• AVAILABLE DATA:
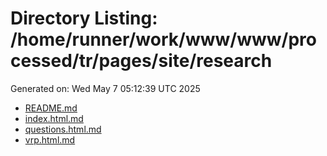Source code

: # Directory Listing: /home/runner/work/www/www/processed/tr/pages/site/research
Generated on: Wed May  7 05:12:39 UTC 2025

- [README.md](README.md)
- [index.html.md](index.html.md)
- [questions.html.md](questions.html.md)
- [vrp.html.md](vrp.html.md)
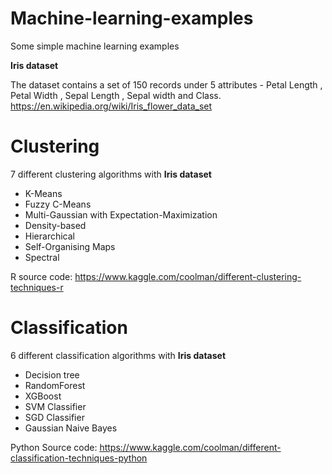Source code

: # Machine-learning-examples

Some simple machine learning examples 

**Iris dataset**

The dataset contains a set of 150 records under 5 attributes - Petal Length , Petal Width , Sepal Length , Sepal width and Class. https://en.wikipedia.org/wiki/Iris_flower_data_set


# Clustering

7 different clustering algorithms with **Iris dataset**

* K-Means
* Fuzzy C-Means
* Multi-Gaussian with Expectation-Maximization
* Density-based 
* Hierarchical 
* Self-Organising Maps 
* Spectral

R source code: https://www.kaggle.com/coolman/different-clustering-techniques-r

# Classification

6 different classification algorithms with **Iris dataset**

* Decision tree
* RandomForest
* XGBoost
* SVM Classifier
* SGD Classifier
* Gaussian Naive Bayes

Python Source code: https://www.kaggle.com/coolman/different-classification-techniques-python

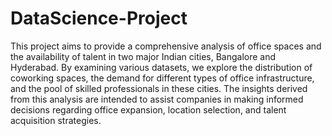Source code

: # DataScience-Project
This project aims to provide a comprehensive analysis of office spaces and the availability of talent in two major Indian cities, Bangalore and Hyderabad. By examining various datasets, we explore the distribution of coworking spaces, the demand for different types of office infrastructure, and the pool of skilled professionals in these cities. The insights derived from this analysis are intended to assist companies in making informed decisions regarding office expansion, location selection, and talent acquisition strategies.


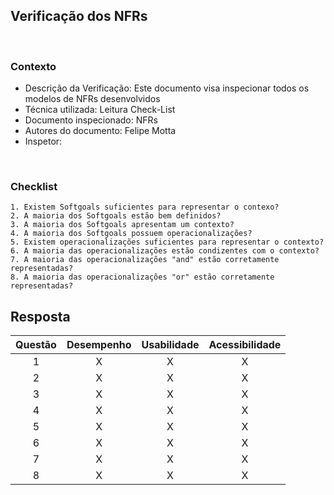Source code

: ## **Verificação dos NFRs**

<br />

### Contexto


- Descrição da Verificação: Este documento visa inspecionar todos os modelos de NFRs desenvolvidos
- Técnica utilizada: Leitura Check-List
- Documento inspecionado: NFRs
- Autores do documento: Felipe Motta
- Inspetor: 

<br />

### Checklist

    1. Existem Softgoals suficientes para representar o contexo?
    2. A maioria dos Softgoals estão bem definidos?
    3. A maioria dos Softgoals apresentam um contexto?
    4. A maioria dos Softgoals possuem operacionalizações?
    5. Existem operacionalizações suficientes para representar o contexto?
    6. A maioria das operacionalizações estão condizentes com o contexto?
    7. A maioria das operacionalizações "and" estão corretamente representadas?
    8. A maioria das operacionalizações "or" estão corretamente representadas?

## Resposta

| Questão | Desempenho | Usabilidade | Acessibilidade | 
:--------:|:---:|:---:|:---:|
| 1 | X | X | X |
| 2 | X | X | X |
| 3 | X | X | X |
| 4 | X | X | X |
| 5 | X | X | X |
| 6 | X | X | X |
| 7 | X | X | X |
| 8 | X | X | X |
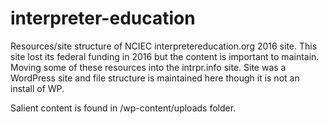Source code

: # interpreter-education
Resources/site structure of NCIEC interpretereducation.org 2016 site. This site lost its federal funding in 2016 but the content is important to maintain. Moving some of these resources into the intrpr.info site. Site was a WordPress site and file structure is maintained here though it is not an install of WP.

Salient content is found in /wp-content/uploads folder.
* * *
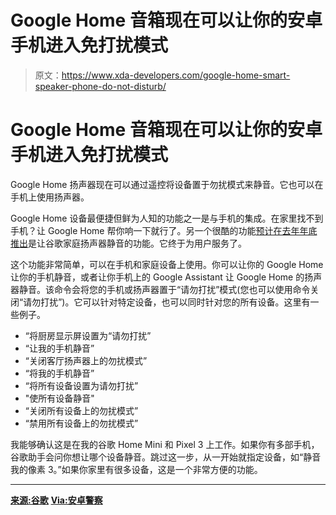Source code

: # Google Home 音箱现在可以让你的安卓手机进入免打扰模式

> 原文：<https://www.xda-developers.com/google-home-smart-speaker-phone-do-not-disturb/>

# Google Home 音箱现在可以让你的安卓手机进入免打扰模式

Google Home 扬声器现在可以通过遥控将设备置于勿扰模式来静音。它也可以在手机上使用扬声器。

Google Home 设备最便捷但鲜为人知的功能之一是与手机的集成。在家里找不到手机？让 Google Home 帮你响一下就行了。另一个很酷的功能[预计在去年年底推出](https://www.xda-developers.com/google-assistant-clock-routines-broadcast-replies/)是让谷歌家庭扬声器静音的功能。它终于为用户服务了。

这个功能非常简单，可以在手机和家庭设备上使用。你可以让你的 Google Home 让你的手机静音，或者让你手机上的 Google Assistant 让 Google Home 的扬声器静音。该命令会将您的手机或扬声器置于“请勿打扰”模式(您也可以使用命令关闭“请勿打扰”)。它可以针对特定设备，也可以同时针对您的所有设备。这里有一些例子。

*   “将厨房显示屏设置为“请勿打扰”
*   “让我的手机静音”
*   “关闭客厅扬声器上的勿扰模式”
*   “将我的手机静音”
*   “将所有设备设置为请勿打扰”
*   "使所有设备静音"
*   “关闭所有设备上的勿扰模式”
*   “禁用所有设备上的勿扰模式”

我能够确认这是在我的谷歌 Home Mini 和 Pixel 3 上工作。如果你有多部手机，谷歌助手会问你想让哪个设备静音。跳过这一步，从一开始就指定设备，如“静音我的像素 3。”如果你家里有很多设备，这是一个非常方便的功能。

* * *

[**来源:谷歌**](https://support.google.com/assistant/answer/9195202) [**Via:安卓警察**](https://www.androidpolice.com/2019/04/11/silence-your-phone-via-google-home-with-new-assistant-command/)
==
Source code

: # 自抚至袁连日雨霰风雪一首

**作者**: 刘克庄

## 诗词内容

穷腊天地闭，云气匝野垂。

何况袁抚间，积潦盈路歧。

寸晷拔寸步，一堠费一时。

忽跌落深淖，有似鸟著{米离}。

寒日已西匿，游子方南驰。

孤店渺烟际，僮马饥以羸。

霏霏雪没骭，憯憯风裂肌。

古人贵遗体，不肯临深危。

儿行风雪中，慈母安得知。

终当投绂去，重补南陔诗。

• TASK OBJECTIVE:
Each line in the entries above, starting at the line with "4. A maioria" and ending at the line with "## Resposta", is to be printed exactly, and only those lines.

• ANSWER TO THIS TASK:
    4. A maioria dos Softgoals possuem operacionalizações?
    5. Existem operacionalizações suficientes para representar o contexto?
    6. A maioria das operacionalizações estão condizentes com o contexto?
    7. A maioria das operacionalizações "and" estão corretamente representadas?
    8. A maioria das operacionalizações "or" estão corretamente representadas?

## Resposta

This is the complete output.